3.7 Uit het voorgaande vloeit voort dat [ Geïntimeerde ] is te beschouwen als bestuurder in de zin van de Wet Bpf 2000.
3.8 In artikel 23 van de Wet Bpf 2000 is bepaald dat de bestuurder van een vennootschap die niet de verplichte bijdragen aan het pensioenfonds voldoet, hoofdelijk aansprakelijk is voor die bijdragen, als aannemelijk is dat het niet betalen van de bijdragen het gevolg is van aan hem te wijten kennelijk onbehoorlijk bestuur in de drie jaar voorafgaand aan de door de vennootschap tijdig verrichte mededeling van betalingsonmacht. Als de betalingsonmacht niet of niet tijdig is medegedeeld wordt de niet-betaling vermoed aan de bestuurder te wijten te zijn. In lid 6 van artikel 23 is bepaald dat onder bestuurder mede wordt verstaan de gewezen bestuurder tijdens wiens bestuur de bijdragenschuld is ontstaan.
3.9 Door/namens Lamham B.V. is nooit melding van betalingsonmacht gedaan, hoewel in ieder geval door het faillissement wel duidelijk is geworden dat zij niet betalen kon. De niet-betaling van de bijdrage moet dus worden vermoed te wijten te zijn aan [ Geïntimeerde ] als bestuurder. Als gewezen bestuurder kan [ Geïntimeerde ] op grond van het bepaalde in het zevende lid van artikel 23 Wet Bpf 2000 tot tegenbewijs tegen dat vermoeden worden toegelaten.

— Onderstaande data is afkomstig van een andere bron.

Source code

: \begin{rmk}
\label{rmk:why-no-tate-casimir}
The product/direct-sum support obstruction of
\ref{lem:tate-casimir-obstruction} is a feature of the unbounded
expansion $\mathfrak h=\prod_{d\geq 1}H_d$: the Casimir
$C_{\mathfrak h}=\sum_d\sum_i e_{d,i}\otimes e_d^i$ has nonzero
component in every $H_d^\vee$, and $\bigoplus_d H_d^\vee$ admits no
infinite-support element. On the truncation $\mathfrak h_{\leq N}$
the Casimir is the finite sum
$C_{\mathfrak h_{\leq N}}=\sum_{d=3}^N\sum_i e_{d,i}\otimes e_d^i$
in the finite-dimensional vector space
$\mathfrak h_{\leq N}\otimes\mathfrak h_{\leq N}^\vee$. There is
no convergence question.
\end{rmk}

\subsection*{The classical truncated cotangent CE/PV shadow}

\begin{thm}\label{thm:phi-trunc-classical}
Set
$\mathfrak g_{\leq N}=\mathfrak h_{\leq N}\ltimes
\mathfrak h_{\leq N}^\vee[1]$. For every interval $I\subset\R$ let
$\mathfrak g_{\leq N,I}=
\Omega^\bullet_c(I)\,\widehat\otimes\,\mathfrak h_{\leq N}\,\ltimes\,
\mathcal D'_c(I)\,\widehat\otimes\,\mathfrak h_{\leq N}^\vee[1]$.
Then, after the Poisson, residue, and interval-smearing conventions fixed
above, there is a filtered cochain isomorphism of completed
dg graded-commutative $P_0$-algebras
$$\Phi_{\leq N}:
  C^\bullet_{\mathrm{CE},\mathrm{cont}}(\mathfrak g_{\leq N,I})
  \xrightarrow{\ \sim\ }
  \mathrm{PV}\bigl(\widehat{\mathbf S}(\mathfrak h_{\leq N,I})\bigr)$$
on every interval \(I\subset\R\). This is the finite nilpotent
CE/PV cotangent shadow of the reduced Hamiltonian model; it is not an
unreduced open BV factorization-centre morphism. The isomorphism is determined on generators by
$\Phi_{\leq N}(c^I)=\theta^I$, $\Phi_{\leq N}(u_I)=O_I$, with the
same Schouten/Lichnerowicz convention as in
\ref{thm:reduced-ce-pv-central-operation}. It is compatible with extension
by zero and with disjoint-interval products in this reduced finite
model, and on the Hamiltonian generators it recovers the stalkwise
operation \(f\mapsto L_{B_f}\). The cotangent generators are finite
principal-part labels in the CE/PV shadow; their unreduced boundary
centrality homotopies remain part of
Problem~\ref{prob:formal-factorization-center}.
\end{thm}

Hetgeen hij ter ontkrachting van het vermoeden heeft aangevoerd is echter onvoldoende: het feit dat hij zich slechts als formeel bestuurder heeft laten benoemen en zich in de praktijk niet met het bestuur heeft bemoeid of mocht bemoeien is geen geldige verontschuldiging.
3.10 Op grond van het voorgaande is [ Geïntimeerde ] in beginsel aansprakelijk voor de achterstallige pensioenbijdrage.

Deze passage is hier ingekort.